_WHAT TO WORK ON_. Go through the records, and copy each line in which the string "rannte" is present.

_INFORMATION GIVEN_.
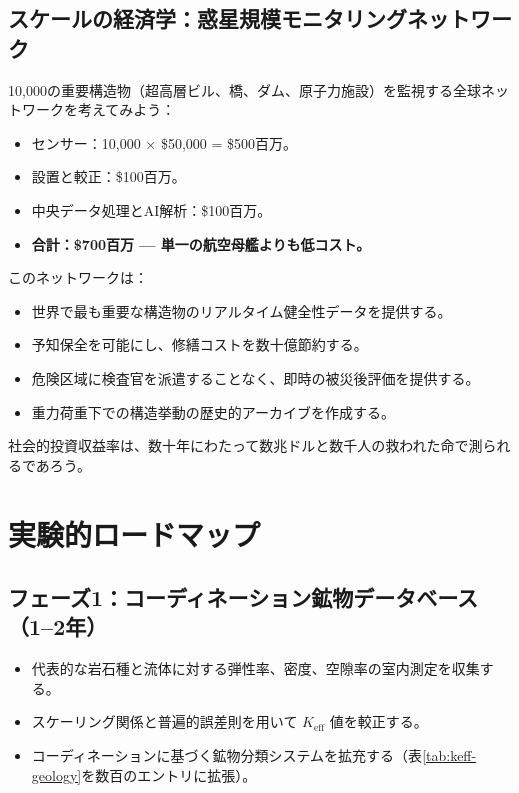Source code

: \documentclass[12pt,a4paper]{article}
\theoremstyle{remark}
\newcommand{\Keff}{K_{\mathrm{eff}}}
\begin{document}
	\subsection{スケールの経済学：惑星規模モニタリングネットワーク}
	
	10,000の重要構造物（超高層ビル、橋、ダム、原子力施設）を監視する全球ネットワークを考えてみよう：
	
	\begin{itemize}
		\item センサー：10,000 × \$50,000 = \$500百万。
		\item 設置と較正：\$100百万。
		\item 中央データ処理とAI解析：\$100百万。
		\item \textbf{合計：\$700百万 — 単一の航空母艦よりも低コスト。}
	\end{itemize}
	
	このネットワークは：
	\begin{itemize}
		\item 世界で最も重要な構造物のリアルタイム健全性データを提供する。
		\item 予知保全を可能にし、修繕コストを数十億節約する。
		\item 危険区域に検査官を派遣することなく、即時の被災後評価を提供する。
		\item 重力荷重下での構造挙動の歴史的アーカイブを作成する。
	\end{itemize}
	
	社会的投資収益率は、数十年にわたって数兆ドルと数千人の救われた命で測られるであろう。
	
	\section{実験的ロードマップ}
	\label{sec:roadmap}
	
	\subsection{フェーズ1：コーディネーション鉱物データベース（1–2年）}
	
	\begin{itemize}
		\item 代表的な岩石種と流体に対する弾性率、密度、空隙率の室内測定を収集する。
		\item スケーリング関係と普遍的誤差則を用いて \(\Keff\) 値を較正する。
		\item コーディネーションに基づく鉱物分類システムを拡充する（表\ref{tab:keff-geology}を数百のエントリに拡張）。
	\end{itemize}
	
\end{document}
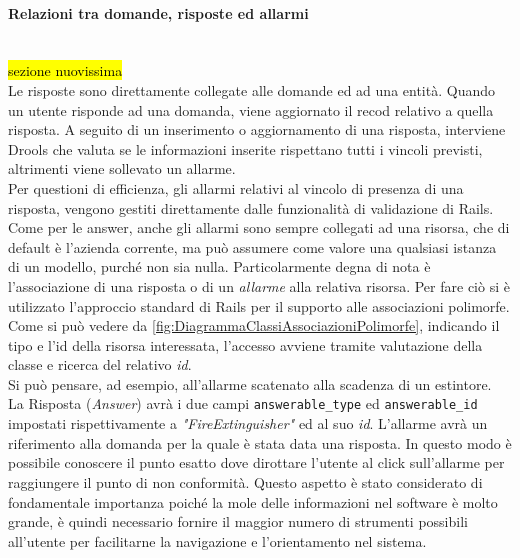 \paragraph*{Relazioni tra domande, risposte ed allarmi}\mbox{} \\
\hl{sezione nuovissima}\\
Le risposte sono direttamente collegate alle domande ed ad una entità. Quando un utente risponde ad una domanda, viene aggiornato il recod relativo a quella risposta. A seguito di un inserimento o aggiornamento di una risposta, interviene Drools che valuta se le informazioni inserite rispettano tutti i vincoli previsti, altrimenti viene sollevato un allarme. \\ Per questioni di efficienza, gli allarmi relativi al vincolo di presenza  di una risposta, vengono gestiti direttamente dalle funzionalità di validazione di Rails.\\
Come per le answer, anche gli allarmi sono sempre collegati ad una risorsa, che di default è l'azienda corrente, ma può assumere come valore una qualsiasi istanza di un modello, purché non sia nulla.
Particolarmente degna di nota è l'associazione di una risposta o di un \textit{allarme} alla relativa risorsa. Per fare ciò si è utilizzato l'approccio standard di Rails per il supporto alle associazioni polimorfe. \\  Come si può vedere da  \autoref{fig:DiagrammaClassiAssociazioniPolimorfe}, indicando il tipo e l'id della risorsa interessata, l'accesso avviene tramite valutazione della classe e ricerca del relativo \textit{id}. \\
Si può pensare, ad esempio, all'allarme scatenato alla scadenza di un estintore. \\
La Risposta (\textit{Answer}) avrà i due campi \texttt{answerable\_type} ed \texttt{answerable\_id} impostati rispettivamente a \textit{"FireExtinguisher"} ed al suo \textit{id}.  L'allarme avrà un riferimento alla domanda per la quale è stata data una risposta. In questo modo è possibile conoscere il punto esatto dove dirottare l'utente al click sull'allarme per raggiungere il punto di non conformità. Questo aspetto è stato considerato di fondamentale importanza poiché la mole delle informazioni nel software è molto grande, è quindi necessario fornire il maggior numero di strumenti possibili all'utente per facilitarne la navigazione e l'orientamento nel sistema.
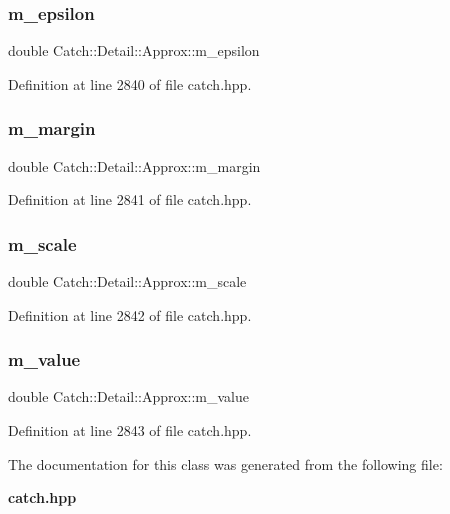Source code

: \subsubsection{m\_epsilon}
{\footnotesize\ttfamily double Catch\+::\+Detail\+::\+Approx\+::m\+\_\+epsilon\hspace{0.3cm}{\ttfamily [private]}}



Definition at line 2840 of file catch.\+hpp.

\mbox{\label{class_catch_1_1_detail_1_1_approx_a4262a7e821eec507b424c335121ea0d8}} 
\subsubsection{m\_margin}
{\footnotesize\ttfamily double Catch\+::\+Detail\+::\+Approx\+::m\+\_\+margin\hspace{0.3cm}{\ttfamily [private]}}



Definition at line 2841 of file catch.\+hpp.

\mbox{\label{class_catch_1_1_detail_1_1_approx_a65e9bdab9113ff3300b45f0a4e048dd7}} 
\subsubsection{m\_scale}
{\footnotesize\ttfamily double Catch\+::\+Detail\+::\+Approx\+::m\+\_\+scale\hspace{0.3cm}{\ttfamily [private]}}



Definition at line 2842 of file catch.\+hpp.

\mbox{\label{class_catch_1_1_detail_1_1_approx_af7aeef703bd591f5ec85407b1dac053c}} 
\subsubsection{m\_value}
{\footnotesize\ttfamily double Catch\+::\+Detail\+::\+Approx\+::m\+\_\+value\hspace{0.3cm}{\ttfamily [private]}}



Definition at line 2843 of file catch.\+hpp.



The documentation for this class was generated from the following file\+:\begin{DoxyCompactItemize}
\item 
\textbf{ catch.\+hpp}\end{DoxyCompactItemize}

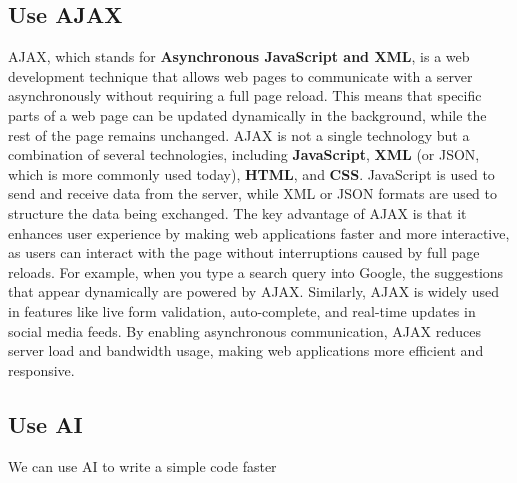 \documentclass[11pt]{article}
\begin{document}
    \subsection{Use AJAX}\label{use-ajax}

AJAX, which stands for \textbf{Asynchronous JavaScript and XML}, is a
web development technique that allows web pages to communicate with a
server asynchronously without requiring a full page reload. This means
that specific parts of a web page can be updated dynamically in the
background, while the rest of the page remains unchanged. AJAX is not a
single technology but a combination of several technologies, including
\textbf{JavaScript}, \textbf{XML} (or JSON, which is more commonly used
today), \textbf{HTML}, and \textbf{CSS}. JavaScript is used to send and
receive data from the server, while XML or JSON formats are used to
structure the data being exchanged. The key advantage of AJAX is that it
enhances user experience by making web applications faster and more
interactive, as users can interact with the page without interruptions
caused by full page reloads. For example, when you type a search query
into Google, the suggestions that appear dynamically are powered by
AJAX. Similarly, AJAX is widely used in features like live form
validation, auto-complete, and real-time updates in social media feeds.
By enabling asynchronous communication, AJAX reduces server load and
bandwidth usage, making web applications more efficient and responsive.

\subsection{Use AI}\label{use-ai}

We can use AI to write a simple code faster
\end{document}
* * *
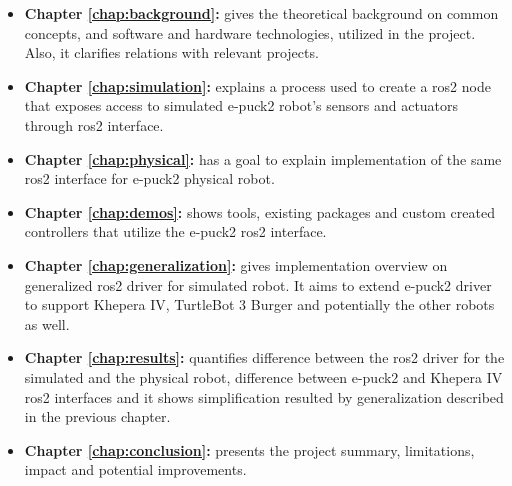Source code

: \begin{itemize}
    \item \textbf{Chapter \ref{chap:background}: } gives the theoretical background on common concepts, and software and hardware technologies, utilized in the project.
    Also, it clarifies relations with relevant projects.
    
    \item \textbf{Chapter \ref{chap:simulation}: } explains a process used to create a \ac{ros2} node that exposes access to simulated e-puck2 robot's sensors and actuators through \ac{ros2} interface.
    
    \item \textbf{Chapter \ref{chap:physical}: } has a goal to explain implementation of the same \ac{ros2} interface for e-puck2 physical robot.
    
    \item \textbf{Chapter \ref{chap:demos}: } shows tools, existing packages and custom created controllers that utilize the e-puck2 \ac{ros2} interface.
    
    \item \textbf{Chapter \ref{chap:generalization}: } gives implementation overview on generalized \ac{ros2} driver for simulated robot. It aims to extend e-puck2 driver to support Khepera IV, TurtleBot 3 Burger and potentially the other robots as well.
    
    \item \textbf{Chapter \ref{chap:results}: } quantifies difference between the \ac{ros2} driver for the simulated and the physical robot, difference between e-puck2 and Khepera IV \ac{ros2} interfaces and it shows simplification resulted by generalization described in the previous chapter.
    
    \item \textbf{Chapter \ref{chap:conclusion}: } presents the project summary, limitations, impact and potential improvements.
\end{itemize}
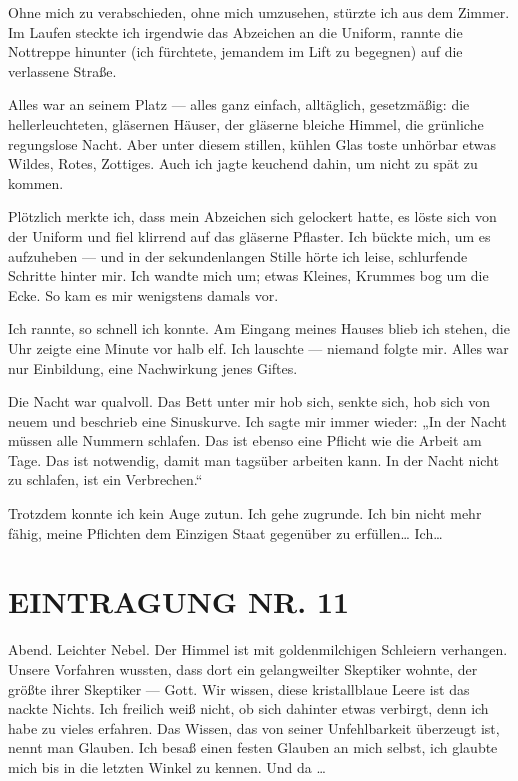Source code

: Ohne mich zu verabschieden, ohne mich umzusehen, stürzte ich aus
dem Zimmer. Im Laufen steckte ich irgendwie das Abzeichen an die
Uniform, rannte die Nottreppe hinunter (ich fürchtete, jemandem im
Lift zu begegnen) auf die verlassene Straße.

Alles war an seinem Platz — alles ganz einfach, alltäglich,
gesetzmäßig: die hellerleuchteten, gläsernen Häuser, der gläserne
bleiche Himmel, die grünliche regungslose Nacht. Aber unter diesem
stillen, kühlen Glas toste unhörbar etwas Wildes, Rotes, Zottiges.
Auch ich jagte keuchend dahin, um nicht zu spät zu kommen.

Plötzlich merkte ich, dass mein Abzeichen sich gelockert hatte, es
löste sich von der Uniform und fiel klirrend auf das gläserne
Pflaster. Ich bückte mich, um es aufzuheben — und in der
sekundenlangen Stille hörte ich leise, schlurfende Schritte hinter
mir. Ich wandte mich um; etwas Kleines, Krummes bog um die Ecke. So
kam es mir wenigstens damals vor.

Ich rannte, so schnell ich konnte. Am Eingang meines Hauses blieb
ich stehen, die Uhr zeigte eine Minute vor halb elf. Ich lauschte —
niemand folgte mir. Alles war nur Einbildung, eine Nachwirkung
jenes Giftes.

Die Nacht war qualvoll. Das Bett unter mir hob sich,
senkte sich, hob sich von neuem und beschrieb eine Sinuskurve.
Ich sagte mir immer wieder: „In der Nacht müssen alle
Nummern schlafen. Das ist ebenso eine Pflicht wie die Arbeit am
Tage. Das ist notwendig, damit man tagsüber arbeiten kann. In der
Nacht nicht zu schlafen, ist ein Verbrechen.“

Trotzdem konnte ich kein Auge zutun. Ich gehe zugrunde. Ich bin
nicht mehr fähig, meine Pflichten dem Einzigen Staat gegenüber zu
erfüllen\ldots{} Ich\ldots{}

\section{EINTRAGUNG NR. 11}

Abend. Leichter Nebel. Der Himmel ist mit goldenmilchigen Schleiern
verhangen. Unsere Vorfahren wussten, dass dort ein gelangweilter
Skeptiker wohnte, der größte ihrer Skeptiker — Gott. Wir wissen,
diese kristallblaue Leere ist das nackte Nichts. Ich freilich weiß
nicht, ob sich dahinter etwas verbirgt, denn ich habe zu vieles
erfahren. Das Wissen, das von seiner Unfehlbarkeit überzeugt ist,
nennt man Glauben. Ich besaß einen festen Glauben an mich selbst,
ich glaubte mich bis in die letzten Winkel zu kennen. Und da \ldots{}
* * *
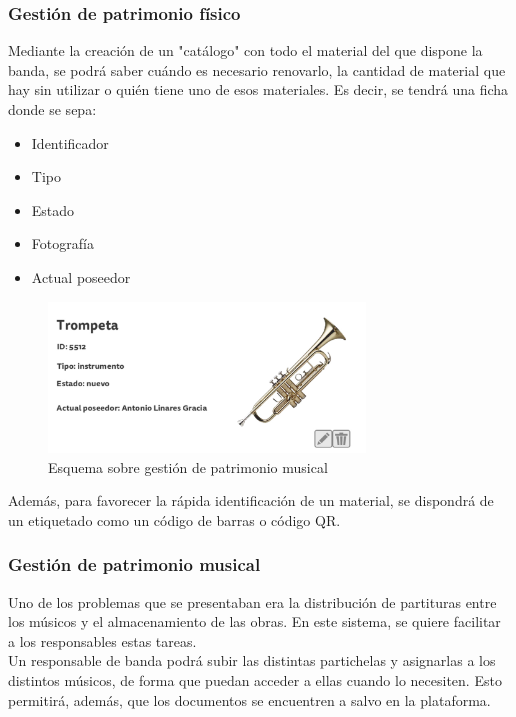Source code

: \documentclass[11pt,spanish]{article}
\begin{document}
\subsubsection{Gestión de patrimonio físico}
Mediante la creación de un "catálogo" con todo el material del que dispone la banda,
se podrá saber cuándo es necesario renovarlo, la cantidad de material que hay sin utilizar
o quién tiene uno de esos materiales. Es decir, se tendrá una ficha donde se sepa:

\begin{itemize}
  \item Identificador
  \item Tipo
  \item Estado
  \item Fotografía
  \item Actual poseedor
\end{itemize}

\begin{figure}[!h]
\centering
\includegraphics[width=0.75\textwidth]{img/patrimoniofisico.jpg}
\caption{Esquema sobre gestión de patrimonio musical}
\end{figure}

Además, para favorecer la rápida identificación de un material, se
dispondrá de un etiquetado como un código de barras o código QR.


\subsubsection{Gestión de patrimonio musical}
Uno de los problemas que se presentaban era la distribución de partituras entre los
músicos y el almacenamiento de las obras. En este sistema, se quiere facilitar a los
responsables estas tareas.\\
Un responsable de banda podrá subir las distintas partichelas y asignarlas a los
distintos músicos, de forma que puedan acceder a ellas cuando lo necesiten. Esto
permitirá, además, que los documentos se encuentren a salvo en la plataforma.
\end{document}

_ANSWER AREA_.
Uniform, rannte die Nottreppe hinunter (ich fürchtete, jemandem im
Ich rannte, so schnell ich konnte. Am Eingang meines Hauses blieb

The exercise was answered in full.